# Another reason why Glocks are good...



## Glockamania® (Dec 21, 2006)

Deputies Switch Pistols from .45ACP Smits to Glock .40. Check out the reasons.

http://www.theledger.com/apps/pbcs.dll/article?AID=/20070105/NEWS/701050354/1004



> Polk Deputies Switch Pistols
> 
> By Eva Kis
> The Ledger
> ...


----------



## john doe. (Aug 26, 2006)

As one who carries a G23 I'm glad to read that.


----------



## Glockamania® (Dec 21, 2006)

Same here. I own a G35.

Most likely they were issued the 22 models.


----------



## martial_field (Oct 16, 2006)

Yeah, most law enforcement agencies go with the model 22 but I would prefer the model 35 with its longer barrel and sight radius, it makes for a more accurate gun.


----------



## Vom Kriege (May 5, 2006)

Bartow is a metro-Atlanta area agency.

I'm a armorer for S&W and Glock. I carry and S&W on duty and a Glock off duty (most of the time).

They make some good points in the article, but I very much have to disagree with the notion than a Glock .40 is more accurate than a S&W .45ACP.


----------



## PP914 (Jan 7, 2007)

Not bashing here, I carry several GLOCKS on and off-duty and am the dept's armorer; that is where this question comes from:

What agency would issue entnded magazine bases?
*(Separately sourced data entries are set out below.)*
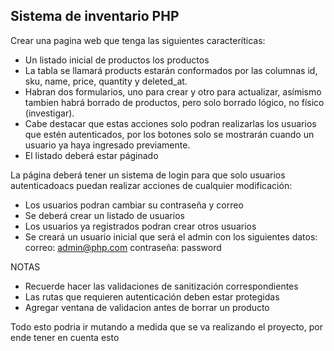 ## Sistema de inventario PHP

Crear una pagina web que tenga las siguientes caracteríticas:


- Un listado inicial de productos los productos
- La tabla se llamará products estarán conformados por las columnas id, sku, name, price, quantity y deleted_at.
- Habran dos formularios, uno para crear y otro para actualizar, asímismo tambien habrá borrado de productos, pero solo borrado lógico, no físico (investigar).
- Cabe destacar que estas acciones solo podran realizarlas los usuarios que estén autenticados, por los botones solo se mostrarán cuando un usuario ya haya ingresado previamente.
- El listado deberá estar páginado


La página deberá tener un sistema de login para que solo usuarios autenticadoacs puedan realizar acciones de cualquier modificación:

- Los usuarios podran cambiar su contraseña y correo
- Se deberá crear un listado de usuarios
- Los usuarios ya registrados podran crear otros usuarios
- Se creará un usuario inicial que será el admin con los siguientes datos: correo: admin@php.com contraseña: password


NOTAS

- Recuerde hacer las validaciones de sanitización correspondientes
- Las rutas que requieren autenticación deben estar protegidas
- Agregar ventana de validacion antes de borrar un producto



Todo esto podria ir mutando a medida que se va realizando el proyecto, por ende tener en cuenta esto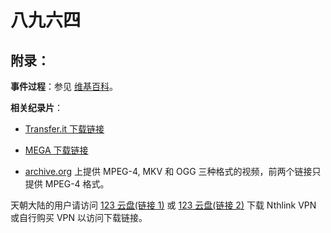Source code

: # 八九六四

## 附录：

**事件过程**：参见 [维基百科](../Resources/CHAPTER5/zh.wikipedia.org/【20250523】六四事件%20-%20维基百科，自由的百科全书.pdf)。

**相关纪录片**：

- [Transfer.it 下载链接](https://transfer.it/t/4aigDVg3FZbQ)

- [MEGA 下载链接](https://mega.nz/file/aJwlkLIA#eX-h8mWZv8nHvEMSKY6aNXIqMYwHDcpvn2cmNlmQtYU)

- [archive.org](https://archive.org/details/youtube-vF2YACrLP8w) 上提供 MPEG-4, MKV 和 OGG 三种格式的视频，前两个链接只提供 MPEG-4 格式。

天朝大陆的用户请访问 [123 云盘(链接 1)](https://www.123865.com/s/kPxoTd-JlsxH) 或 [123 云盘(链接 2)](https://www.123684.com/s/kPxoTd-JlsxH) 下载 Nthlink VPN 或自行购买 VPN 以访问下载链接。

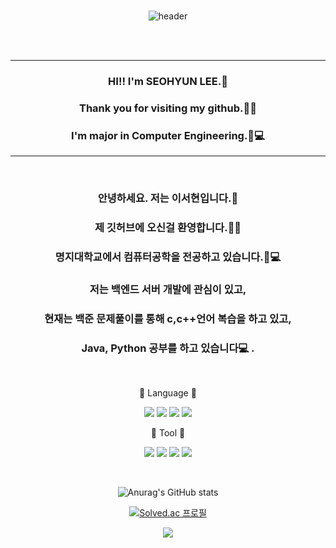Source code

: <br/>
<div align=center> 

![header](https://capsule-render.vercel.app/api?type=wave&color=E6E6FA&height=300&section=header&text=🐰SEOHYUN🐰%20&fontSize=90&fontColor=778899)

</div><br/>
<br/>

---
<div align=center> 
  
### HI!! I'm SEOHYUN LEE.🐰
  
### Thank you for visiting my github.🧸🎀
  
### I'm major in Computer Engineering.🏫💻
 
</div>

---

<br/>
<div align=center>
  
### 안녕하세요. 저는 이서현입니다.🐰
  
### 제 깃허브에 오신걸 환영합니다.🧸🎀
  
### 명지대학교에서 컴퓨터공학을 전공하고 있습니다.🏫💻
  
### 저는 백엔드 서버 개발에 관심이 있고, 
  
### 현재는 백준 문제풀이를 통해 c,c++언어 복습을 하고 있고, 
  
### Java, Python 공부를 하고 있습니다💻 .
  
</div>
<br/>

<div align=center>
  
  
📝 Language 📝

<img src="https://img.shields.io/badge/C-A8B9CC?style=flat-square&logo=c&logoColor=white"/> <img src="https://img.shields.io/badge/C++-00599C?style=flat-square&logo=cplusplus&logoColor=white"/> <img src="https://img.shields.io/badge/python-3776AB?style=flat-square&logo=python&logoColor=white"/> <img src="https://img.shields.io/badge/Java-007396?style=flat&logo=OpenJDK&logoColor=white"/>
  
🔨 Tool 🔨
  
<img src="https://img.shields.io/badge/GitHub-181717?style=flat-square&logo=GitHub&logoColor=white"/> <img src="https://img.shields.io/badge/Visual Studio-5C2D91?style=flat-square&logo=Visual Studio&logoColor=white"/> <img src="https://img.shields.io/badge/Eclipse IDE-2C2255?style=flat-square&logo=Eclipse IDE&logoColor=white"/> <img src="https://img.shields.io/badge/Visual Studio Code-007ACC?style=flat-square&logo=Visual Studio Code&logoColor=white"/>

 <br/>
 
![Anurag's GitHub stats](https://github-readme-stats.vercel.app/api?username=eeeseohyun&show_icons=true&theme=dracula)
  
  
[![Solved.ac 프로필](http://mazassumnida.wtf/api/v2/generate_badge?boj=seohyun615)](https://solved.ac/seohyun615)

<img src="http://mazandi.herokuapp.com/api?handle=seohyun615&theme=warm"/>

 </div>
I think either the article is BS or this Sheriff is politicking for justification to the public a large expenditure. IMHO and FWIW

However, most of the other points are arguably valid.


----------



## martial_field (Oct 16, 2006)

The magazine basepads make sense to me. I bought several Arredondo basepads for my G 35 at a cost of $35 per for USPSA limited division. Buying in bulk would probably enable the Sheriff's Office to get a better price. These basepads enable me to put 18 or 19 rounds in the .40 caliber gun. If I were an LEO, I wouldnt mind at all having the extra rounds.


----------



## mw1311 (Feb 7, 2007)

> *Along with a new, more secure holster, the Glock has a flashlight attachment on its barrel. *


That must be an new option...i didn't know that i could have a Flashlight attached to my barrel. :smt170

[rant_on] I don't know why so many people need confirmation from some kind of LE Agency that a gun is good. Truth is most of the current production guns are plenty reliable. Whenever i buy a gun, i buy it because it fits my needs, wants & my hands. Not because some LE Agency has it. [rant_off]


----------



## Spenser (Nov 6, 2006)

Vom Kriege said:


> Bartow is a metro-Atlanta area agency.
> 
> I'm a armorer for S&W and Glock. I carry and S&W on duty and a Glock off duty (most of the time).
> 
> They make some good points in the article, but I very much have to disagree with the notion than a Glock .40 is more accurate than a S&W .45ACP.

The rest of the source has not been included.